According to a report from The Hamilton Project, the best bet for that “fifth indicator” may be tracking chronic student absenteeism:

“State policy should, through its accountability system, encourage schools to ensure every child is in school every day and learning. By adopting chronic absenteeism as the fifth indicator, states will hold schools accountable to this goal.”

To be “chronically absent,” a student must miss at least 15 total days over the course of a standard school year. The Office of Civil Rights Data Collection estimates about one in seven K-12 students fit that definition during the 2013-14 school year.

That equates to roughly 98 million class days lost.

The chronic absenteeism metric allows for differentiation between schools and includes comparable and statewide attributes – requirements for any fifth indicator under ESSA – but the study also argues the vast majority of schools have significant room for improvement.

“Only 8.5 percent of regular public and charter schools nationwide reported no students who were chronically absent,” the report states, referring to OCR data from the 2013-14 school year. “Put another way, more than 90 percent of schools can improve their rates of chronic absenteeism.”

An abundance of available research compiled in recent years puts into perspective how important just showing up to school can be for a child at any grade level. Connections have been made between kindergartners missing school and depressed achievement levels; sixth graders attending less than 80 percent of class days and failing to move on to high school; and chronically absent high schoolers dropping out at substantially higher rates than their peers.

The Illinois State Board of Education (ISBE) has also claimed a high attendance rate is more predictive of student graduation than standardized test scores.

And the negative effects brought about by chronic absenteeism do not plateau after 15 missed school days. The report states that as students move further and further beyond that threshold, they perform worse on standardized tests than those students deemed only “moderately chronically absent.”

Though it doesn’t specifically report on chronic absenteeism, ISBE does track chronic truancy – students missing nine or more school days in a given year without a valid excuse.

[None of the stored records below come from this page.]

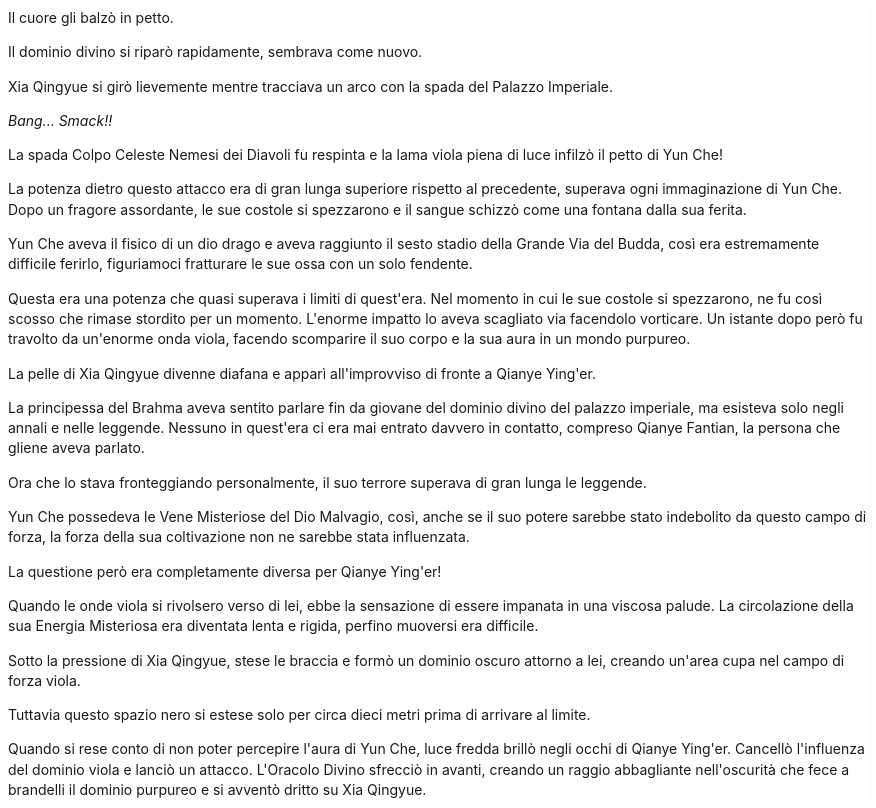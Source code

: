 
Il cuore gli balzò in petto.


Il dominio divino si riparò rapidamente, sembrava come nuovo.


Xia Qingyue si girò lievemente mentre tracciava un arco con la spada del Palazzo Imperiale.


<em>Bang... Smack!!</em>


La spada Colpo Celeste Nemesi dei Diavoli fu respinta e la lama viola piena di luce infilzò il petto di Yun Che!


La potenza dietro questo attacco era di gran lunga superiore rispetto al precedente, superava ogni immaginazione di Yun Che. Dopo un fragore assordante, le sue costole si spezzarono e il sangue schizzò come una fontana dalla sua ferita.


Yun Che aveva il fisico di un dio drago e aveva raggiunto il sesto stadio della Grande Via del Budda, così era estremamente difficile ferirlo, figuriamoci fratturare le sue ossa con un solo fendente.


Questa era una potenza che quasi superava i limiti di quest'era. Nel momento in cui le sue costole si spezzarono, ne fu così scosso che rimase stordito per un momento. L'enorme impatto lo aveva scagliato via facendolo vorticare. Un istante dopo però fu travolto da un'enorme onda viola, facendo scomparire il suo corpo e la sua aura in un mondo purpureo.


La pelle di Xia Qingyue divenne diafana e apparì all'improvviso di fronte a Qianye Ying'er.


La principessa del Brahma aveva sentito parlare fin da giovane del dominio divino del palazzo imperiale, ma esisteva solo negli annali e nelle leggende. Nessuno in quest'era ci era mai entrato davvero in contatto, compreso Qianye Fantian, la persona che gliene aveva parlato.


Ora che lo stava fronteggiando personalmente, il suo terrore superava di gran lunga le leggende.


Yun Che possedeva le Vene Misteriose del Dio Malvagio, così, anche se il suo potere sarebbe stato indebolito da questo campo di forza, la forza della sua coltivazione non ne sarebbe stata influenzata.


La questione però era completamente diversa per Qianye Ying'er!


Quando le onde viola si rivolsero verso di lei, ebbe la sensazione di essere impanata in una viscosa palude. La circolazione della sua Energia Misteriosa era diventata lenta e rigida, perfino muoversi era difficile.


Sotto la pressione di Xia Qingyue, stese le braccia e formò un dominio oscuro attorno a lei, creando un'area cupa nel campo di forza viola.


Tuttavia questo spazio nero si estese solo per circa dieci metri prima di arrivare al limite.


Quando si rese conto di non poter percepire l'aura di Yun Che, luce fredda brillò negli occhi di Qianye Ying'er. Cancellò l'influenza del dominio viola e lanciò un attacco. L'Oracolo Divino sfrecciò in avanti, creando un raggio abbagliante nell'oscurità che fece a brandelli il dominio purpureo e si avventò dritto su Xia Qingyue.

Statewide, the number of chronic truants has hovered between 9 and 10 percent of students over the past five years, according to data from the latest Illinois Report Card. Within Chicago Public Schools, that percentage is more than three times higher.

National distribution of chronic absenteeism. (The Hamilton Project)

For as many problems chronic absence and truancy create, there seems to be equally as many root causes – from health or family issues keeping kids from class, to harassment and safety concerns preventing them from wanting to go to class.

"Although there’s a myriad reasons why they’re truant, the end result oftentimes (stems from) a disconnection from all institutions," Brighton Park Neighborhood Council Executive Director Patrick Brosnan said, "so it really increases the number of disconnected youth, and in communities where there’s high numbers of disconnected youth, there’s also real high levels of violence.”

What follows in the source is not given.